Courtrooms become latest battleground in Idle No More

Tease the day: Court challenges join flash mobs and blockades as tools of protest


CP/Fred Chartrand

The breadth of Aboriginal protest in Canada this week is difficult to overstate. Attawapiskat Chief Theresa Spence’s protest on Victoria Island is well known, as are the various blockades, flash mobs and demonstrations across the country that comprise Idle No More. But the newest battleground between First Nations and the feds is the courtroom. Later today, Federal Court will rule on whether or not the federal government has an obligation to negotiate treaty rights and assorted benefits with Métis and non-status Indians (UPDATE: The FCC found in favour of the Métis [PDF]). The Globe and Mail suggests the decision, no matter which side it favours, will be appealed—setting the stage for a Supreme Court showdown in a number of years. At the same time, two Alberta First Nations are challenging in court the federal omnibus budget bill that set off Idle No More protests last year. Yet more fronts in a widening conflict that continues to build just days before Prime Minister Stephen Harper meets with Aboriginal leaders, including Spence, to talk about treaty rights and economic development.

What’s above the fold this morning?

The Globe and Mail leads with rising tensions in the days before Prime Minister Stephen Harper’s meeting with Aboriginal leaders (not online). The National Post fronts a judge’s decision to slam police for not breaking up rail blockades linked to Idle No More protests. The Toronto Star goes above the fold with Mayor Rob Ford’s fight for his political life in a Toronto courtroom. The Ottawa Citizen leads with chronic accounting issues on the Attawapiskat First Nation, stretching back several years. iPolitics fronts the federal privacy commissioner’s attempt to find a compromise with the government on controversial internet surveillance legislation. CBC.ca leads with Attawapiskat Chief Theresa Spence’s dismissal of the latest unfavourable audit of her community as a distraction.

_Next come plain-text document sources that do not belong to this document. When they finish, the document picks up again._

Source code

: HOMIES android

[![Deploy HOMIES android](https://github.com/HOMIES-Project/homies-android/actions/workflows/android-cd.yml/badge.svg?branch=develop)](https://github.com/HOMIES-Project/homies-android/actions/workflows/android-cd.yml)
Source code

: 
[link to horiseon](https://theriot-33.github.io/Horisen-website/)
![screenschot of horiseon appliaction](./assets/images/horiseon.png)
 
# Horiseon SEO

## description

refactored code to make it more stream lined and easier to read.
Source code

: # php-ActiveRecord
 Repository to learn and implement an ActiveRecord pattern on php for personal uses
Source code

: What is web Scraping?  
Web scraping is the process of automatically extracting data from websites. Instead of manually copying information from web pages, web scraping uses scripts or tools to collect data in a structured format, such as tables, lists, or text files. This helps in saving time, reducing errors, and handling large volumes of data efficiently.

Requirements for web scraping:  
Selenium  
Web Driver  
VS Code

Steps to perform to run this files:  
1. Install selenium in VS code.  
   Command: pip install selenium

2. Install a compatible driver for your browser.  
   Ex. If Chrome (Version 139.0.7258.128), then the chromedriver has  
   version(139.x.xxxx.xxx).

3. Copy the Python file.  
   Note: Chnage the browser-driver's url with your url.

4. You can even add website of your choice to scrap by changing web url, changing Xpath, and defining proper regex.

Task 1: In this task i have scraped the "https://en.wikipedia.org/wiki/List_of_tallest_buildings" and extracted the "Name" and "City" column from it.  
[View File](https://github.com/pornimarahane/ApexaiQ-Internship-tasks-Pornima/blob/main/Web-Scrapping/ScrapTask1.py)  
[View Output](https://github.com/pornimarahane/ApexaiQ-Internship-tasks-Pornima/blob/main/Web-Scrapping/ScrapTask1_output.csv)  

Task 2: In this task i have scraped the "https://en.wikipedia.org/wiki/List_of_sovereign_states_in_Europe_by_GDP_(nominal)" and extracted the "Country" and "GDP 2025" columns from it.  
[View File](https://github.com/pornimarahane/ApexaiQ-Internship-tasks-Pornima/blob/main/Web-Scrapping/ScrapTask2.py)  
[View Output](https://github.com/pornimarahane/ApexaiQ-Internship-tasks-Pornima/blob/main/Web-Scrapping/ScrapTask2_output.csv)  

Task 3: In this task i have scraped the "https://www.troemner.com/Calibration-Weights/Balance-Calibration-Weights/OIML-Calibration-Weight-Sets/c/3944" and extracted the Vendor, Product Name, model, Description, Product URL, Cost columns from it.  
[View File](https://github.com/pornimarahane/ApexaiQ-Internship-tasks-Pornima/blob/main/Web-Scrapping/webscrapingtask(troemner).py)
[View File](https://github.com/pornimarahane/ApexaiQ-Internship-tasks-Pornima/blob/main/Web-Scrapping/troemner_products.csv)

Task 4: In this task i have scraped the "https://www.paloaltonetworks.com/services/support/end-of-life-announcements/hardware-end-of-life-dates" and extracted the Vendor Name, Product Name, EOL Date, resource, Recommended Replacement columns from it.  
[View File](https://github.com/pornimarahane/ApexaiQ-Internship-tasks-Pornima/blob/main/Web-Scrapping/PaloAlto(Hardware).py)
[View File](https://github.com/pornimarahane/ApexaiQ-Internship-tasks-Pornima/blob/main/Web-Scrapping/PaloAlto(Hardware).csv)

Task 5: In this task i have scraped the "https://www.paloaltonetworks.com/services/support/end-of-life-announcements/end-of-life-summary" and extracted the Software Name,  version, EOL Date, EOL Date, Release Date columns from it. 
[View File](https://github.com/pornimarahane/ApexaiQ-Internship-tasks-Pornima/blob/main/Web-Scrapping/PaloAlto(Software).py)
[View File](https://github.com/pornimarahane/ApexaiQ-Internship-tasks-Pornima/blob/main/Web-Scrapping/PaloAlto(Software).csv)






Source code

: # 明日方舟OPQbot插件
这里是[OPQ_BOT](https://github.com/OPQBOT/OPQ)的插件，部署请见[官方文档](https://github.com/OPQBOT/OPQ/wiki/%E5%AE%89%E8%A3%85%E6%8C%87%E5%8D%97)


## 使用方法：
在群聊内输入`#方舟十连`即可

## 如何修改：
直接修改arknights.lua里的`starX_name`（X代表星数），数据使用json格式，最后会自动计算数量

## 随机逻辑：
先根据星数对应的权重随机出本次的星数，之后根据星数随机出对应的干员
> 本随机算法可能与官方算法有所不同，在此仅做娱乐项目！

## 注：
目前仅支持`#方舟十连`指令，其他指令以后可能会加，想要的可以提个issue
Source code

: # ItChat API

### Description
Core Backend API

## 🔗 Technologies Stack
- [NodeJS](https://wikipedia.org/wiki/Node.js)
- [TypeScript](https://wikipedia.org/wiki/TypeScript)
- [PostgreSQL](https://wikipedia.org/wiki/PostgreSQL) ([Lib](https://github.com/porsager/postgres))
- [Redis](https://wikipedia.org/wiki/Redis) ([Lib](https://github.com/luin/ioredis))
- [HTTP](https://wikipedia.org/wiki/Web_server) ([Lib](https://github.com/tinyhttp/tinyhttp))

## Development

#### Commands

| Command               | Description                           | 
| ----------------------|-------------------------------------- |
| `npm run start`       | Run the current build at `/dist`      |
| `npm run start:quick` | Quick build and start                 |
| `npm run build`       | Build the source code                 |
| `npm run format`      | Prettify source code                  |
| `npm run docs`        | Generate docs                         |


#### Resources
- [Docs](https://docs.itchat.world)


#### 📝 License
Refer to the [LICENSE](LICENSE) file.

National Newswatch showcases Chantal Hebert’s column in the Toronto Star that suggests the next few months could make or break the Liberal brand in Canada.

Stories that will be (mostly) missed

1. XL warnings. Canadian Food Inspection Agency officials ordered the XL Foods plant at the heart of last year’s E.Coli outbreak to clean up its act at least six times in 2012. 2. Métis rights. Federal Court will rule today on the federal government’s obligation to negotiate treaty rights with Métis and non-status Indians—a decision that’s likely to be appealed.
3. Military costs. The Canadian Forces will now charge provinces and municipalities for disaster relief whenever it’s required, a move blamed on departmental budget cuts. 4. Death row. Ronald Smith, a Canadian convicted murderer who’s on death row in Montana won’t receive clemency from the outgoing Democratic governor, Brian Schweitzer.


Courtrooms become latest battleground in Idle No More

  1. This will not go through in the end, the cost to taxpayers is too much and the SCC knows this, the Métis and non-status Indians should nothing. Just another group looking for a free ride from those who work for a living.

    The two Alberta bands are challenging on a basis of supposedly weakened environmental oversight, boy are they barking up the wrong tree. Their left wing lawyers will be laughing all the way to the bank.

    No chance of stopping the audits chiefs and councilors, accountability is here at last.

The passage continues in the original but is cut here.